Blogger Amil12 expressed his support for Egyptians, as someone who had tread down a similar path in history.

이때 많은 사람들이 죽었죠. 이 사건이 없었다면 지금 같은 민주주의가 없었을 수도 있었습니다.[…]이번 (이집트)시위에서 최소 62명이 사망하였고 (지금 글 쓸 때는 100명 이상이라고 하네요) 2000명 정도가 다쳤다고 합니다. 여러분들 힘내세요! 한국의 한 블로거가 여러분들을 응원합니다.

Many died during the (Gwangju) movement. Without this protest, we would have never achieved a democracy like we have today. […] [In Egypt] I have heard that at least 62 were killed (now I heard that more than 100 people killed) and 2000 injured during the protests. Cheers, everyone!
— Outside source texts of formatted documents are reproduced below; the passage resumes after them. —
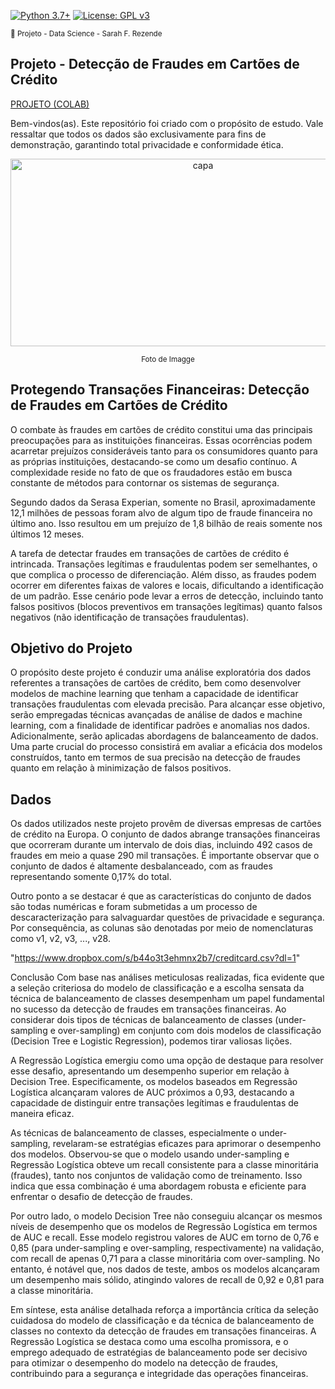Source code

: [![Python 3.7+](https://img.shields.io/badge/python-3.7+-blue.svg)](https://www.python.org/downloads/release/python-360/) [![License: GPL v3](https://img.shields.io/badge/License-GPLv3-blue.svg)](https://www.gnu.org/licenses/gpl-3.0) 

<sub> 📂 Projeto - Data Science - Sarah F. Rezende

## **Projeto** - **Detecção de Fraudes em Cartões de Crédito** 

[PROJETO (COLAB)]()

Bem-vindos(as). Este repositório foi criado com o propósito de estudo. Vale ressaltar que todos os dados são exclusivamente para fins de demonstração, garantindo total privacidade e conformidade ética.

<p align="center">
  <a href="https://github.com/SarahFeanor?tab=repositories">
    <img src="https://cdn.discordapp.com/attachments/1063559719291199599/1202666498032799894/download.webp?ex=65ce4975&is=65bbd475&hm=0cd44d77f21c6b57ac8a03fde9dc344f5887292ad2b6ac6933ae4f59d570f68d&" alt="capa" width="600" height="300">
  </a>
</p> <p align="center"> <sup>Foto de Imagge </sup> </p>

## **Protegendo Transações Financeiras: Detecção de Fraudes em Cartões de Crédito**

O combate às fraudes em cartões de crédito constitui uma das principais preocupações para as instituições financeiras. Essas ocorrências podem acarretar prejuízos consideráveis tanto para os consumidores quanto para as próprias instituições, destacando-se como um desafio contínuo. A complexidade reside no fato de que os fraudadores estão em busca constante de métodos para contornar os sistemas de segurança.

Segundo dados da Serasa Experian, somente no Brasil, aproximadamente 12,1 milhões de pessoas foram alvo de algum tipo de fraude financeira no último ano. Isso resultou em um prejuízo de 1,8 bilhão de reais somente nos últimos 12 meses.

A tarefa de detectar fraudes em transações de cartões de crédito é intrincada. Transações legítimas e fraudulentas podem ser semelhantes, o que complica o processo de diferenciação. Além disso, as fraudes podem ocorrer em diferentes faixas de valores e locais, dificultando a identificação de um padrão. Esse cenário pode levar a erros de detecção, incluindo tanto falsos positivos (blocos preventivos em transações legítimas) quanto falsos negativos (não identificação de transações fraudulentas).

## **Objetivo do Projeto**

O propósito deste projeto é conduzir uma análise exploratória dos dados referentes a transações de cartões de crédito, bem como desenvolver modelos de machine learning que tenham a capacidade de identificar transações fraudulentas com elevada precisão. Para alcançar esse objetivo, serão empregadas técnicas avançadas de análise de dados e machine learning, com a finalidade de identificar padrões e anomalias nos dados. Adicionalmente, serão aplicadas abordagens de balanceamento de dados. Uma parte crucial do processo consistirá em avaliar a eficácia dos modelos construídos, tanto em termos de sua precisão na detecção de fraudes quanto em relação à minimização de falsos positivos.

## **Dados**

Os dados utilizados neste projeto provêm de diversas empresas de cartões de crédito na Europa. O conjunto de dados abrange transações financeiras que ocorreram durante um intervalo de dois dias, incluindo 492 casos de fraudes em meio a quase 290 mil transações. É importante observar que o conjunto de dados é altamente desbalanceado, com as fraudes representando somente 0,17% do total.

Outro ponto a se destacar é que as características do conjunto de dados são todas numéricas e foram submetidas a um processo de descaracterização para salvaguardar questões de privacidade e segurança. Por consequência, as colunas são denotadas por meio de nomenclaturas como v1, v2, v3, ..., v28.

"https://www.dropbox.com/s/b44o3t3ehmnx2b7/creditcard.csv?dl=1"

Conclusão
Com base nas análises meticulosas realizadas, fica evidente que a seleção criteriosa do modelo de classificação e a escolha sensata da técnica de balanceamento de classes desempenham um papel fundamental no sucesso da detecção de fraudes em transações financeiras. Ao considerar dois tipos de técnicas de balanceamento de classes (under-sampling e over-sampling) em conjunto com dois modelos de classificação (Decision Tree e Logistic Regression), podemos tirar valiosas lições.

A Regressão Logística emergiu como uma opção de destaque para resolver esse desafio, apresentando um desempenho superior em relação à Decision Tree. Especificamente, os modelos baseados em Regressão Logística alcançaram valores de AUC próximos a 0,93, destacando a capacidade de distinguir entre transações legítimas e fraudulentas de maneira eficaz.

As técnicas de balanceamento de classes, especialmente o under-sampling, revelaram-se estratégias eficazes para aprimorar o desempenho dos modelos. Observou-se que o modelo usando under-sampling e Regressão Logística obteve um recall consistente para a classe minoritária (fraudes), tanto nos conjuntos de validação como de treinamento. Isso indica que essa combinação é uma abordagem robusta e eficiente para enfrentar o desafio de detecção de fraudes.

Por outro lado, o modelo Decision Tree não conseguiu alcançar os mesmos níveis de desempenho que os modelos de Regressão Logística em termos de AUC e recall. Esse modelo registrou valores de AUC em torno de 0,76 e 0,85 (para under-sampling e over-sampling, respectivamente) na validação, com recall de apenas 0,71 para a classe minoritária com over-sampling. No entanto, é notável que, nos dados de teste, ambos os modelos alcançaram um desempenho mais sólido, atingindo valores de recall de 0,92 e 0,81 para a classe minoritária.

Em síntese, esta análise detalhada reforça a importância crítica da seleção cuidadosa do modelo de classificação e da técnica de balanceamento de classes no contexto da detecção de fraudes em transações financeiras. A Regressão Logística se destaca como uma escolha promissora, e o emprego adequado de estratégias de balanceamento pode ser decisivo para otimizar o desempenho do modelo na detecção de fraudes, contribuindo para a segurança e integridade das operações financeiras.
A blogger from South Korea is supporting you guys.

When Egyptian president Hosni Mubarak announced that he would not run for re-election in September, Korean bloggers wrote skeptically that this may not be entirely good news. Many have written that the president's withdrawal does not necessarily mean a breakdown of the vicious cycle of corrupted power as Korean history also shows. After president Chun Doo-hwan stepped down in 1988, Roh Tae-woo, a military general who assisted in leading troops to the Gwangju city, became the next president. This was widely perceived as ‘handing Roh the presidency’, and triggered large pro-democracy rallies again in 1987.

On Twitter, @Heyinbo who works in the media tweeted:

이집트 민중들의 피로 쟁취할 민주주의의 열매를 엉뚱한 놈이 따먹지는 않았으면 좋겠네요.

I hope that the fruit of democracy Egyptians have earned with bloodshed will NOT be picked and eaten by the wrong people.

According to a PTI/AP report today (from The Hindu website), Mubarak has said that he is “fed up” and wants to step down, but fears that the nation will “sink in chaos” if he does. While this may be true, Korean history shows that this kind of chaos may be necessary on the path to democracy.